Об экспедиции, давшей Пильняку материал для "Заволочья", можно прочесть в воспоминаниях оператора Сергея Лебедева "Лента памяти" (М.: Искусство, 1974). Еще будучи студентом ВГИКа, он отправился на "Персее" в научную экспедицию на Шпицберген: "Я еду на Север, я буду первым советским оператором, снимающим Арктику!" Знакомясь с судном, в библиотеке увидел он человека "с намыленными щеками", который брился. "Он поправил очки в тонкой золотой оправе и посмотрел на меня. Зеленые зрачки пристально уставились из-под густых рыжих бровей. На нем была наглухо застегнутая толстовка и высокие охотничьи сапоги". Так состоялась встреча кинооператора с Пильняком, которого Лебедев сначала принял за библиотекаря. Борис Андреевич прозвал его Кино Семеновичем, и с его легкой руки за ним утвердилось это имя. Под ним он фигурирует и в "Заволочье". "Персей" отчалил 25 августа 1924 года.

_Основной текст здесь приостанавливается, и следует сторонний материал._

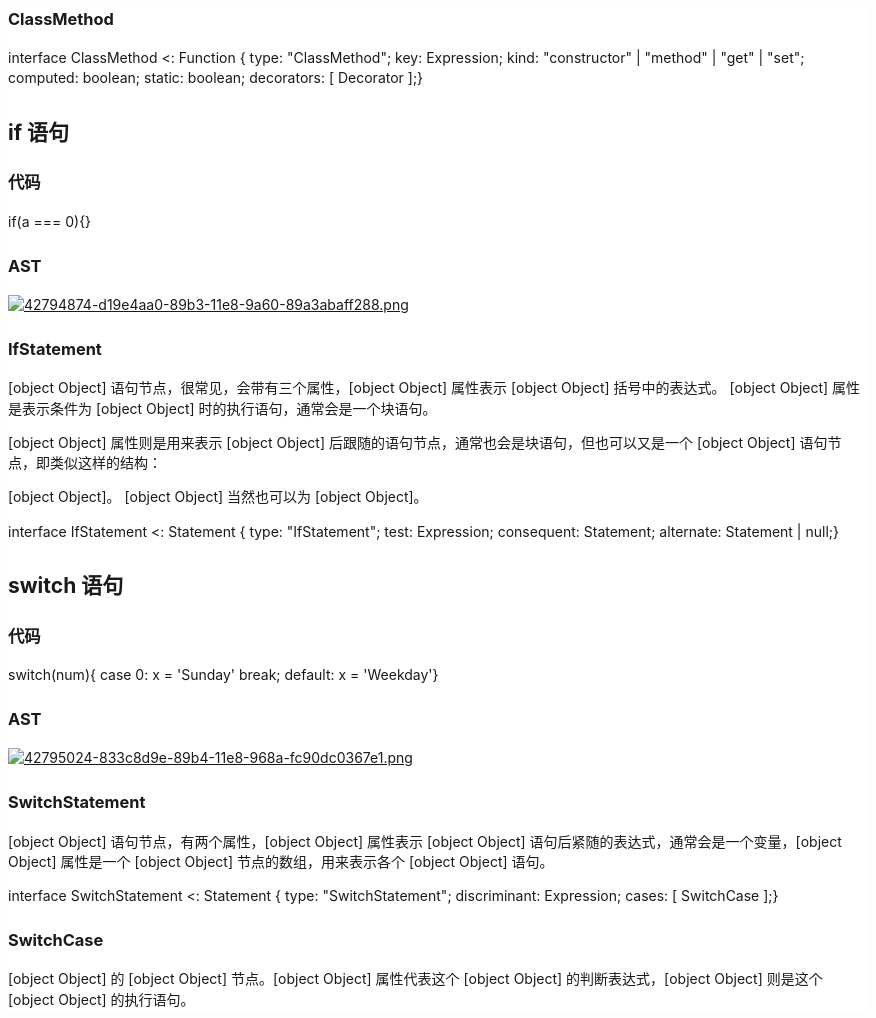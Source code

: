 ### ClassMethod

interface  ClassMethod  <: Function  {  type: "ClassMethod"; key: Expression; kind: "constructor" | "method" | "get" | "set"; computed: boolean; static: boolean; decorators: [  Decorator  ];}

## if 语句

### 代码

if(a  ===  0){}

### AST

[![42794874-d19e4aa0-89b3-11e8-9a60-89a3abaff288.png](../_resources/f19a438e9b9e2885917bf05293d0837a.png)](https://user-images.githubusercontent.com/9441951/42794874-d19e4aa0-89b3-11e8-9a60-89a3abaff288.png)

### IfStatement

[object Object] 语句节点，很常见，会带有三个属性，[object Object] 属性表示 [object Object] 括号中的表达式。
[object Object] 属性是表示条件为 [object Object] 时的执行语句，通常会是一个块语句。

[object Object] 属性则是用来表示 [object Object] 后跟随的语句节点，通常也会是块语句，但也可以又是一个 [object Object] 语句节点，即类似这样的结构：

[object Object]。
[object Object] 当然也可以为 [object Object]。

interface  IfStatement  <: Statement  {  type: "IfStatement"; test: Expression; consequent: Statement; alternate: Statement | null;}

## switch 语句

### 代码

switch(num){  case  0: x  =  'Sunday'  break;  default: x  =  'Weekday'}

### AST

[![42795024-833c8d9e-89b4-11e8-968a-fc90dc0367e1.png](../_resources/0a66289812a5fe0bdd5567570629d3ba.png)](https://user-images.githubusercontent.com/9441951/42795024-833c8d9e-89b4-11e8-968a-fc90dc0367e1.png)

### SwitchStatement

[object Object] 语句节点，有两个属性，[object Object] 属性表示 [object Object] 语句后紧随的表达式，通常会是一个变量，[object Object] 属性是一个 [object Object] 节点的数组，用来表示各个 [object Object] 语句。

interface  SwitchStatement  <: Statement  {  type: "SwitchStatement"; discriminant: Expression; cases: [  SwitchCase  ];}

### SwitchCase

[object Object] 的 [object Object] 节点。[object Object] 属性代表这个 [object Object] 的判断表达式，[object Object] 则是这个 [object Object] 的执行语句。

Архангельские литераторы пригласили Пильняка на диспут. Пошли с судна все, в том числе начальник экспедиции И. И. Месяцев. В Архангельске спорили о том же, о чем и в Москве в Политехническом музее, и во многих других местах: о путях развития пролетарской литературы. Фамилия Пильняка на афише была набрана жирным шрифтом, перечислялись его книги. У остальных, судя по афише, книг не было. "Но это, - замечает С. Лебедев, - не мешало им высказываться категорично. Досталось не только Пильняку. За хныканье костили Чехова, за непротивление - Льва Толстого. А уж Бунину и Андрееву выдали по первое число. Борис Пильняк взял слово последним. Его встретили доброжелательно. Как видно, многие читали. И выступил он хорошо, убедительно. Защищал русскую литературу, русских писателей. Говорил, что судить о литературе надо не по речам, а по книгам. Жаль, архангельские товарищи не написали еще ничего интересного. Ведь первое дело литератора - писать. Пильняк покинул трибуну под аплодисменты".

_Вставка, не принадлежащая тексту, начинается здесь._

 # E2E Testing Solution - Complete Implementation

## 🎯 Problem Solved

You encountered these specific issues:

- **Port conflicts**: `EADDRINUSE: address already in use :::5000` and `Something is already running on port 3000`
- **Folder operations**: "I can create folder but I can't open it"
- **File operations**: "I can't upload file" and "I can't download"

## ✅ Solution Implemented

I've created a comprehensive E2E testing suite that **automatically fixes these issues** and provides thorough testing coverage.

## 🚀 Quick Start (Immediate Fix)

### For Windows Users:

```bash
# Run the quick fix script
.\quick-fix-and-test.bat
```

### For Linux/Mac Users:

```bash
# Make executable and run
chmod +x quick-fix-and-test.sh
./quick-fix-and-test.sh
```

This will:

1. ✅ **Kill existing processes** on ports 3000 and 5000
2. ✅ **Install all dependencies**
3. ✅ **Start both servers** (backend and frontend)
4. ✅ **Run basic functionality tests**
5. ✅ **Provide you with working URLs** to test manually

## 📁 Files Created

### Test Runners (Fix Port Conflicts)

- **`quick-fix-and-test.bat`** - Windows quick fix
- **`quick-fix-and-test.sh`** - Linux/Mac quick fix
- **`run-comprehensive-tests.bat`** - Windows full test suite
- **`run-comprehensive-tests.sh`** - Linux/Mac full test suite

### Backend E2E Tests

При выходе из Белого моря, у Беломорского маяка, "Персей" в темноте налетел на парусник с треской. Парусник назывался "Дева". "Вот как случается, Кино Семенович,- философствовал Пильняк.- На необъятных морских просторах сталкиваются две песчинки - "Персей" и "Дева" ...Созвездия".
Оба страдали от морской качки. "Требовались помощники, способные удерживать штатив... Самый деятельный и надежный среди них - Пильняк. Ему, как и другим, нравилось заглядывать в везир". Спускались вместе на айсберг и оттуда снимали "Персей". Чуть не потерпели катастрофу: "вельбот накренился, и Пильняк, потеряв равновесие, повис на борту. На вельботе не растерялись. Мгновенно багром вцепились в лед. Пильняк, ничуть не испугавшись, спокойно выбрался на торосистую площадку". Тюлени, медведица с медвежонком на льду у борта. Шпицберген. Сентябрь был на исходе, голая, лишенная растительности поверхность островов казалась рыже-коричневой. К морю сползали ледники. Уступы скал стали птичьими базарами. При звуке пароходного гудка тысячи птиц взмыли в воздух.